To further validate the potential of Crosspooled FishNet network, it is compared with other existing networks for fish classifications on the same dataset obtained from Fish4knowledge in terms of accuracy. F1 and kappa scores are calculated for the evaluation of the proposed Crosspooled FishNet but due to unavailability of these scores for the state-of-the art methods, F1 and kappa scores are not included in the comparitive analysis. The results of comparison are shown in Table 5. It can be observed that accuracy of 98.03% is achieved by the Crosspooled FishNet, which is good as compared to existing methods. To make comparisons, state-of-the-art machine learning algorithms have been used as reference. Jin et al. [10] preprocess the underwater images using Median filter followed by classification through pre-trained network and achieves an accuracy of 85.08%.

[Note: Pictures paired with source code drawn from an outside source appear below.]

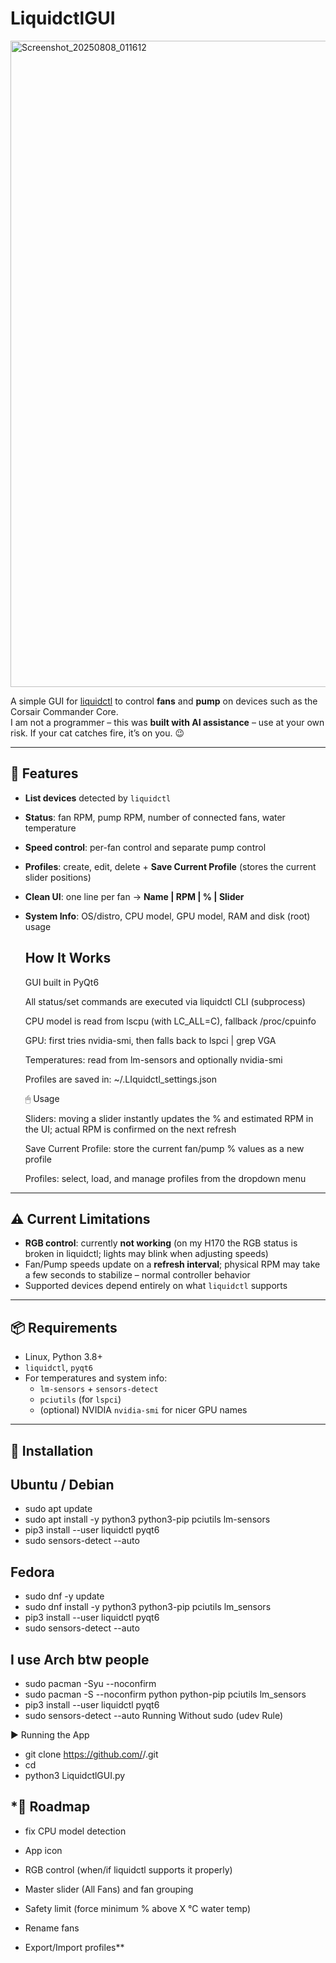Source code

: # LiquidctlGUI

<img width="1916" height="1034" alt="Screenshot_20250808_011612" src="https://github.com/user-attachments/assets/4b7d3ca1-bc3b-4a39-b2e2-302390824e9f" />


A simple GUI for [liquidctl](https://github.com/liquidctl/liquidctl) to control **fans** and **pump** on devices such as the Corsair Commander Core.  
I am not a programmer – this was **built with AI assistance** – use at your own risk. If your cat catches fire, it’s on you. 😉

---

## 📌 Features

- **List devices** detected by `liquidctl`
- **Status**: fan RPM, pump RPM, number of connected fans, water temperature
- **Speed control**: per-fan control and separate pump control
- **Profiles**: create, edit, delete + **Save Current Profile** (stores the current slider positions)
- **Clean UI**: one line per fan → **Name | RPM | % | Slider**
- **System Info**: OS/distro, CPU model, GPU model, RAM and disk (root) usage


    How It Works
  --------------------------------------------------------------------------------------------

    GUI built in PyQt6

    All status/set commands are executed via liquidctl CLI (subprocess)

    CPU model is read from lscpu (with LC_ALL=C), fallback /proc/cpuinfo

    GPU: first tries nvidia-smi, then falls back to lspci | grep VGA

    Temperatures: read from lm-sensors and optionally nvidia-smi

    Profiles are saved in: ~/.LIquidctl_settings.json

  🖱 Usage

    Sliders: moving a slider instantly updates the % and estimated RPM in the UI; actual RPM is confirmed on the next refresh

    Save Current Profile: store the current fan/pump % values as a new profile

    Profiles: select, load, and manage profiles from the dropdown menu



---

## ⚠ Current Limitations

- **RGB control**: currently **not working** (on my H170 the RGB status is broken in liquidctl; lights may blink when adjusting speeds)
- Fan/Pump speeds update on a **refresh interval**; physical RPM may take a few seconds to stabilize – normal controller behavior
- Supported devices depend entirely on what `liquidctl` supports

---

## 📦 Requirements

- Linux, Python 3.8+
- `liquidctl`, `pyqt6`
- For temperatures and system info:
  - `lm-sensors` + `sensors-detect`
  - `pciutils` (for `lspci`)
  - (optional) NVIDIA `nvidia-smi` for nicer GPU names

---

## 🔧 Installation

Ubuntu / Debian
-------------------------------------------------------------
-  sudo apt update
-  sudo apt install -y python3 python3-pip pciutils lm-sensors
-  pip3 install --user liquidctl pyqt6
-  sudo sensors-detect --auto

Fedora
----------------------------------------------------------------
-  sudo dnf -y update
-  sudo dnf install -y python3 python3-pip pciutils lm_sensors
-  pip3 install --user liquidctl pyqt6
-  sudo sensors-detect --auto

I use Arch btw people
-----------------------------------------------------------------------------
-  sudo pacman -Syu --noconfirm
-  sudo pacman -S --noconfirm python python-pip pciutils lm_sensors
-  pip3 install --user liquidctl pyqt6
-  sudo sensors-detect --auto Running Without sudo (udev Rule)

▶ Running the App

-  git clone https://github.com/<your-user>/<your-repo>.git
-  cd <your-repo>
-  python3 LiquidctlGUI.py



*📅 Roadmap
----------------------------------------------------------
-   fix CPU model detection 

-   App icon

-   RGB control (when/if liquidctl supports it properly)

-    Master slider (All Fans) and fan grouping

-    Safety limit (force minimum % above X °C water temp)

-    Rename fans

-    Export/Import profiles**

Table 5 Comparative analysis of Crosspooled FishNet with other state-of-the-art methods

An accuracy of 87.56% is obtained by training a softmax classifier with raw pixels [18]. DeepFish-Softmax-Augemented [18] also uses softmax classifier on augmented data by extracting only the foreground information from the underwater images. Further, principal component analysis (PCA) technique is used between two convolutional layers, which is followed by block-wise histograms in the feature pooling layer and binary hashing in the non-linear layer to achieve an accuracy of 92.55%. Rathi et al. [20] pre-processed the fish images using Gaussian Blurring, Morphological Operations, Otsu’s Thresholding and Pyramid Mean Shifting to further feed them to a Convolutional Neural Network for classification. An accuracy of 96.29% is achieved. Alex-FT-Soft [32] uses AlexNet for transfer learning and softmax for fish species classification achieving an accuracy of 96.61%.

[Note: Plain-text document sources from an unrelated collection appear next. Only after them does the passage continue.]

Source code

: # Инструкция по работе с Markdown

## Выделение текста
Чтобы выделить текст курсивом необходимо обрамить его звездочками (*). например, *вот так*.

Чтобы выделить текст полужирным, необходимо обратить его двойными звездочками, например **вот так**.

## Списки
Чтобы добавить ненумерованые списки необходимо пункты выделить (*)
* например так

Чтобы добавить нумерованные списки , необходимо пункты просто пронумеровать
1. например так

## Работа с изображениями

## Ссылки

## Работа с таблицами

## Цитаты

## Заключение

Crosspooled FishNet is also compared with some of the latest fish species classification networks [2, 9, 17, 19, 21, 34] and it has been observed that the proposed Crosspooled FishNet framework performs better in terms of accuracy. However, the use of different datasets by these latest fish species classification networks make this comparison invalid to incorporate in the present work.

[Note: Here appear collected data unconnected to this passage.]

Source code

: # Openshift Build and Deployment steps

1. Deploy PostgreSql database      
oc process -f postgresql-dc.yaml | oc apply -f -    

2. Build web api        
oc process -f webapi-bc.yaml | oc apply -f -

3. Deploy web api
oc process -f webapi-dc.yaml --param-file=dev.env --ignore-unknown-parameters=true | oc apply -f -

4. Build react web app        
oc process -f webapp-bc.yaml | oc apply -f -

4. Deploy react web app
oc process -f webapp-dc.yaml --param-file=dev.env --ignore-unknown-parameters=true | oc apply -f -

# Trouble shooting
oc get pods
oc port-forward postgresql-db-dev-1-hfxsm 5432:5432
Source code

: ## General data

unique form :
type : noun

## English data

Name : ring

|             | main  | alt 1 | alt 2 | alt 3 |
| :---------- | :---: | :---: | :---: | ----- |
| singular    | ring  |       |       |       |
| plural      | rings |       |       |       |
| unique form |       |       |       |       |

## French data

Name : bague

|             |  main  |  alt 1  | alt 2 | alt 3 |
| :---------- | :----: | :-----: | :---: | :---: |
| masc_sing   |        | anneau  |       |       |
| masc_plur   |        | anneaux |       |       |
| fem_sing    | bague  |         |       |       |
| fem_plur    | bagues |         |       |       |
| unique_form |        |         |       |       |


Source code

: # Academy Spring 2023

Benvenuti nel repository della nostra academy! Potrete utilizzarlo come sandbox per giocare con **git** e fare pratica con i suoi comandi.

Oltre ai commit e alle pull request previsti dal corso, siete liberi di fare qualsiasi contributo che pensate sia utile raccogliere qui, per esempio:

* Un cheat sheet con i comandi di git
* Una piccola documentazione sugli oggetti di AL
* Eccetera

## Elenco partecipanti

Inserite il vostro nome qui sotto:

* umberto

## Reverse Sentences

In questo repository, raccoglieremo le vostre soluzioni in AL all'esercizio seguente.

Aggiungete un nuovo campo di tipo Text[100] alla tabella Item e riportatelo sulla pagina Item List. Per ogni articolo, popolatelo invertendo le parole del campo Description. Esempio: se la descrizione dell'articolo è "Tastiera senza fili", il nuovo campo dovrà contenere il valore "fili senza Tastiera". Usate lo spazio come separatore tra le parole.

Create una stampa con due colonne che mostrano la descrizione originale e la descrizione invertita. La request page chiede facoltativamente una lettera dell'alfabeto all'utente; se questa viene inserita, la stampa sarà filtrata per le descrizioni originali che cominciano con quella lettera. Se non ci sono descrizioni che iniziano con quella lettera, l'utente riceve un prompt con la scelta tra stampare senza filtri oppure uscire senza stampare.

An accuracy of 98.03% achieved from Crosspooled FishNet outperform the state-of-the-art methods. It also demonstrates that fine-tuning a exsisting neural network is computationally less complex as there is no requirement of training the network from scratch, which is tedious and time consuming task. Such networks are also easier to train using relatively little labelled data i.e. only 27,370 images for Crosspooled FishNet instead of millions of images required for training a new model from scratch. So, transfer learned Crosspooled FishNet network is effective and accurate solution to fish classification problem in real time.

5 Conclusion

Due to global environmental changes, there is rapid pace in underwater explorations including the fish species classification and their census and surveys. To achieve this goal, automated fish species classification models are required. Proposed Crosspooled FishNet framework is a step forward for this problem with practical approach. The proposed model is automated as it uses deep neural networks and moreover it works on the limited data available for fish without compromising the test accuracy. The technique of cross-convolutional layer pooling derives discriminative features from layer154 and layer157 of ResNet-50 improves the performance of Crosspooled FishNet model. Result analysis through various evaluation parameters on image dataset of 27,370 fish images indicates that proposed model achieves an accuracy of 98.03% with high precision value as 0.92, F1 score as 0.85 and Kappa score as 0.82. Further, comparison with the state-of-the-art methods indicate that Crosspooled FishNet model is more accurate for fish species classification in complex underwater environment. The proposed framework can be used for monitoring fish biodiversity as well as for exploratory applications such as fisheries, for assessing the stock and species richness, examining the population distribution and status of the aquatic ecosystem. Proposed model can also be easily extended to other detection and classification applications.